Vor jeder neuen Aufnahme (Einstellung):

  • Gegebenenfalls Blende, Verschlusszeit und Verstärkung (Gain) einstellen
  • Bildausschnitt auswählen und fokussieren
  • Bild kontrollieren: Helligkeit, Farbe, Schärfe
  • Ton kontrollieren: Wann immer möglich Kopfhörer verwenden!
  • Kontakt zur Szene: Sind Szenerie und Darsteller bereit? Gegebenenfalls Sprechprobe zur Kontrolle der Tonaussteuerung!

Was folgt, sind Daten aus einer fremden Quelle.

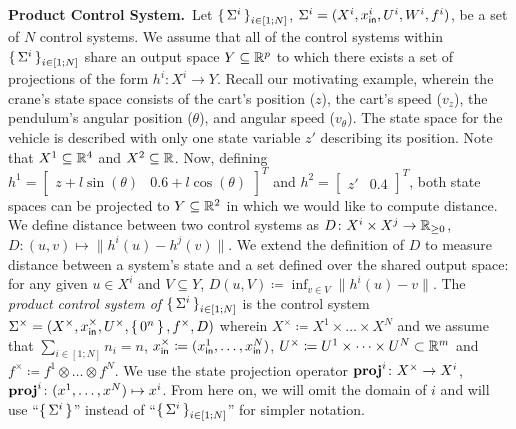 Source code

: 
\smallskip
\noindent\textbf{Product Control System.}\
Let $\set{\Sigma^i}_{i\in [1;N]}$, $\Sigma^i=(X^i,x_{\mathsf{in}}^i,U^i,W^i,f^i)$, be a set of $N$ control systems. 
We assume that all of the control systems within $\set{\Sigma^i}_{i\in [1;N]}$ share an output space $Y\subseteq\mathbb{R}^p$ to which there exists a set of projections of the form $h^i\colon X^i\rightarrow Y$. Recall our motivating example, wherein the crane's state space consists of the cart's position ($z$), the cart's speed ($v_z$), the pendulum's angular position ($\theta$), and angular speed ($v_\theta$). The state space for the vehicle is described with only one state variable $z'$ describing its position. Note that $X^1\subseteq \mathbb{R}^4$ and $X^2\subseteq \mathbb{R}$. Now, defining $h^1=\begin{bmatrix}z+l\sin(\theta)&0.6+l\cos(\theta)\end{bmatrix}^T$ and $h^2=\begin{bmatrix}z'&0.4\end{bmatrix}^T$, both state spaces can be projected to $Y\subseteq \mathbb{R}^2$ in which we would like to compute distance.
We define distance between two control systems as $D\colon X^i\times X^j\rightarrow \mathbb{R}_{\geq 0}$, $D\colon (u,v)\mapsto\| h^i(u)-h^j(v)\|$. We extend the definition of $D$ to measure distance between a system's state and a set defined over the shared output space: for any given $u\in X^i$ and $V\subseteq Y$, $D(u,V) \coloneqq \inf_{v\in V}\|h^i(u)-v\|$. The \emph{product control system of } $\set{\Sigma^i}_{i\in [1;N]}$ is the control system $\Sigma^\times = (X^\times, x_{\mathsf{in}}^\times, U^\times, \set{0^n}, f^\times, D)$ wherein $X^\times\coloneqq X^1\times \ldots \times X^N$ and we assume that $\sum_{i\in [1;N]} n_i=n$, $x_{\mathsf{in}}^\times\coloneqq (x_{\mathsf{in}}^1,\ldots,x_{\mathsf{in}}^N)$, $U^\times\coloneqq U^1\times\dots\times U^N\subset \mathbb{R}^m$ and $f^\times\coloneqq f^{1}\otimes \ldots\otimes f^{N}$. 
We use the state projection operator $\mathbf{proj}^{i}\colon X^\times\to X^i$, $\mathbf{proj}^{i}\colon (x^1,\ldots,x^N)\mapsto x^i$. %
From here on, we will omit the domain of $i$ and will use ``$\set{\Sigma^i}$'' instead of ``$\set{\Sigma^i}_{i\in [1;N]}$'' for simpler notation.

  • Aufnahme starten, Startsignal an Regisseur oder Akteure geben. WICHTIG: Mindestens 5 Sekunden Leerlauf lassen, bevor die Handlung beginnt (Kamera zählt ggf. die ersten 10 Sekunden im Sucher hoch). Dies ist wichtig für den späteren Schnitt!
  • Während der Aufnahme neben Bildausschnitt, Schärfe, Helligkeit und Farbe auch auf die Tonaussteuerung achten! Wenn der Ton geangelt wird darauf achten, dass das Mikrofon nicht sichtbar ist.
  • Drehen der Einstellung. Für den späteren Schnitt die Kamera mindestens 5 Sekunden länger laufen lassen als die Einstellung dauert!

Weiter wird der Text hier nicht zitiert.